# Bully stick for a 4 month old ?



## Ontariodogsitter (Feb 23, 2020)

Addy is 4 month old and after supper at 5:30 PM of 1 1/2 cups of kibble, she asks to go out couple of times obviously hunting for sticks to chew on. She does get carrots as a treat.
I thought I would try a bully stick and or some other stick to chew on for her.
After supper and a pee break, I gave her a "Lamb Gullet Twist", she was very happy, and settled quietly to chew on it.
I went to check about 10 minutes later and the whole thing was gone !!!!!
....and then she asked to go out and get another stick to chew on.
Now I am a bit scared to try the bully stick, seems like a bit too much of a good thing?
Any input would be appreciated.


----------



## Maggie'sVoice (Apr 4, 2018)

I give built sticks to my dogs at weeks, never had an issue. They are digestible and at that age they don't have the teeth out the jaw strength to do much to the built sticks. At 12 weeks they can do I just keep an eye they don't eat too much at once or try to swallow them. That's with anything you give then at that age anyway.


----------



## CAROLINA MOM (May 12, 2009)

Bully sticks can cause stomach upset, I am not a fan of them but I know a lot of members give them to their pups and dogs. 
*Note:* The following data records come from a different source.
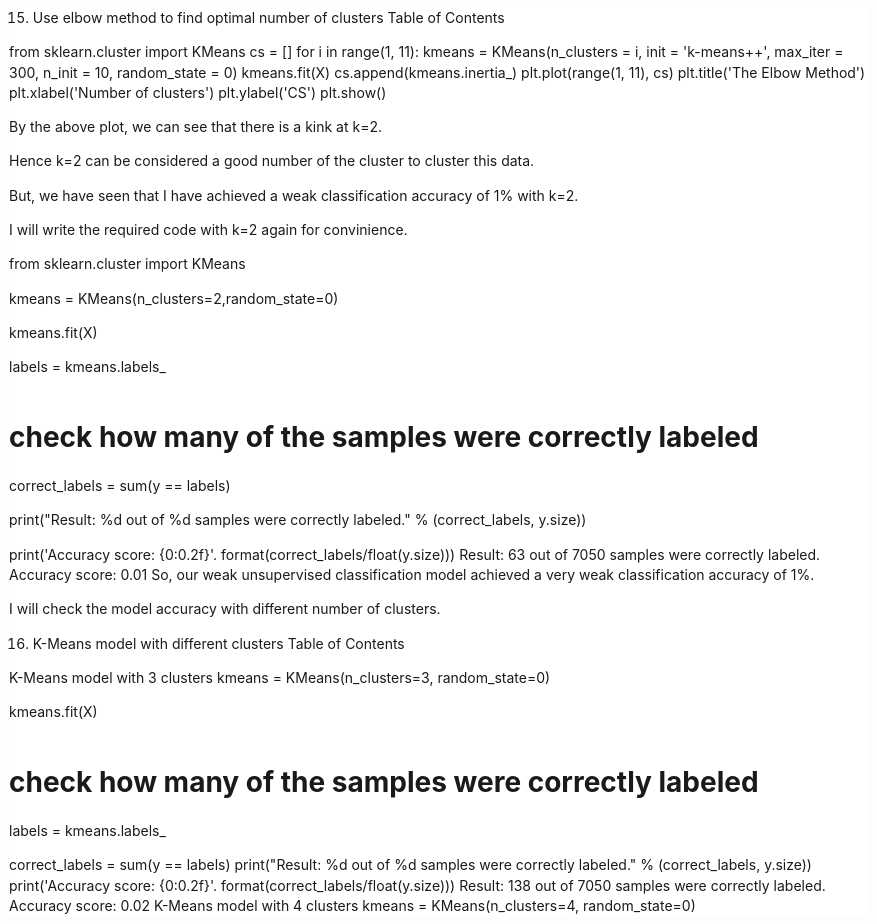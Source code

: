 15. Use elbow method to find optimal number of clusters 
Table of Contents

from sklearn.cluster import KMeans
cs = []
for i in range(1, 11):
    kmeans = KMeans(n_clusters = i, init = 'k-means++', max_iter = 300, n_init = 10, random_state = 0)
    kmeans.fit(X)
    cs.append(kmeans.inertia_)
plt.plot(range(1, 11), cs)
plt.title('The Elbow Method')
plt.xlabel('Number of clusters')
plt.ylabel('CS')
plt.show()

By the above plot, we can see that there is a kink at k=2.

Hence k=2 can be considered a good number of the cluster to cluster this data.

But, we have seen that I have achieved a weak classification accuracy of 1% with k=2.

I will write the required code with k=2 again for convinience.

from sklearn.cluster import KMeans

kmeans = KMeans(n_clusters=2,random_state=0)

kmeans.fit(X)

labels = kmeans.labels_

# check how many of the samples were correctly labeled

correct_labels = sum(y == labels)

print("Result: %d out of %d samples were correctly labeled." % (correct_labels, y.size))

print('Accuracy score: {0:0.2f}'. format(correct_labels/float(y.size)))
Result: 63 out of 7050 samples were correctly labeled.
Accuracy score: 0.01
So, our weak unsupervised classification model achieved a very weak classification accuracy of 1%.

I will check the model accuracy with different number of clusters.

16. K-Means model with different clusters 
Table of Contents

K-Means model with 3 clusters
kmeans = KMeans(n_clusters=3, random_state=0)

kmeans.fit(X)

# check how many of the samples were correctly labeled
labels = kmeans.labels_

correct_labels = sum(y == labels)
print("Result: %d out of %d samples were correctly labeled." % (correct_labels, y.size))
print('Accuracy score: {0:0.2f}'. format(correct_labels/float(y.size)))
Result: 138 out of 7050 samples were correctly labeled.
Accuracy score: 0.02
K-Means model with 4 clusters
kmeans = KMeans(n_clusters=4, random_state=0)
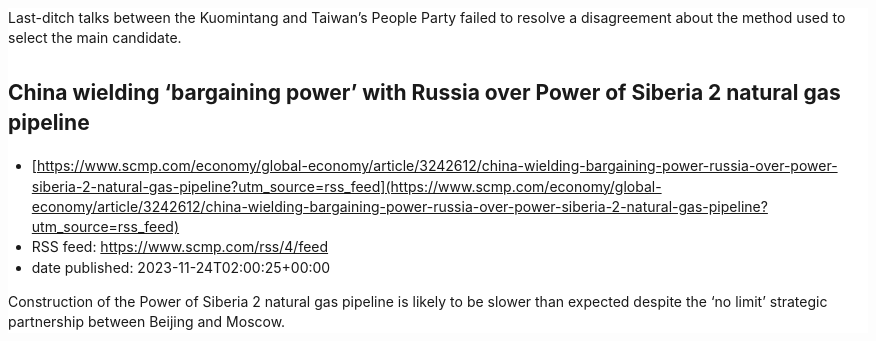 Last-ditch talks between the Kuomintang and Taiwan’s People Party failed to resolve a disagreement about the method used to select the main candidate.

## China wielding ‘bargaining power’ with Russia over Power of Siberia 2 natural gas pipeline
 - [https://www.scmp.com/economy/global-economy/article/3242612/china-wielding-bargaining-power-russia-over-power-siberia-2-natural-gas-pipeline?utm_source=rss_feed](https://www.scmp.com/economy/global-economy/article/3242612/china-wielding-bargaining-power-russia-over-power-siberia-2-natural-gas-pipeline?utm_source=rss_feed)
 - RSS feed: https://www.scmp.com/rss/4/feed
 - date published: 2023-11-24T02:00:25+00:00

Construction of the Power of Siberia 2 natural gas pipeline is likely to be slower than expected despite the ‘no limit’ strategic partnership between Beijing and Moscow.


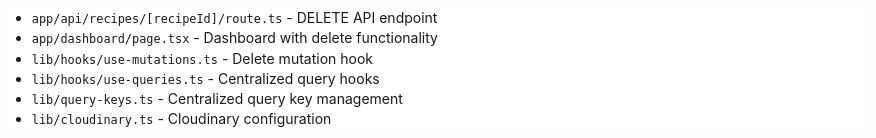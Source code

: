 - `app/api/recipes/[recipeId]/route.ts` - DELETE API endpoint
- `app/dashboard/page.tsx` - Dashboard with delete functionality
- `lib/hooks/use-mutations.ts` - Delete mutation hook
- `lib/hooks/use-queries.ts` - Centralized query hooks
- `lib/query-keys.ts` - Centralized query key management
- `lib/cloudinary.ts` - Cloudinary configuration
I got a Nylabone for my old guy, this is the one I got from Amazon. They're available at most pet stores too. It's avaialble in a few flavors too. 




https://www.amazon.com/Nylabone-Dura-Souper-Original-Flavored/dp/B00201JENG/ref=sr_1_34?dchild=1&keywords=Nylabone+Power+Chew&qid=1602960451&sr=8-34


----------



## Ontariodogsitter (Feb 23, 2020)

I think the nylabone is going to be my last effort at this, since whatever I give her still sends her back to her favorite branch chew and living in the forest as we do, no way can I stop her from that.
Tried 3 different shapes of Benebone as recommended by breeder, no interest at all, doesn't even chew shoes, just piles them up in her bed


----------



## JulesAK (Jun 6, 2010)

We have never had an issue with bully sticks. Gave her the smaller ones when she was younger and now we get the long ones from Costco.
Jules


----------



## sigan7 (Oct 8, 2020)

I gave bully sticks when my dog was 4 months old. It was fine, he actually swallowed them whole after chewing for a few minutes, which isn't ideal, but they are digestible, and never actually had any problems arise from it.


----------



## Blu1004 (Jul 23, 2020)

Blue is crazy about bully sticks, but not interested in Nylabone nor Benebone at all. I highly recommend to get a bully stick holder if you choose to give your puppy bully sticks. They will swallow the last 1-2" of bully stick.


----------



## Ontariodogsitter (Feb 23, 2020)

I have given up on them, to watch it disappear in 5 minutes was just a bit traumatic for me, but the suggestion by @Blu1004 for the holder may just be the answer


----------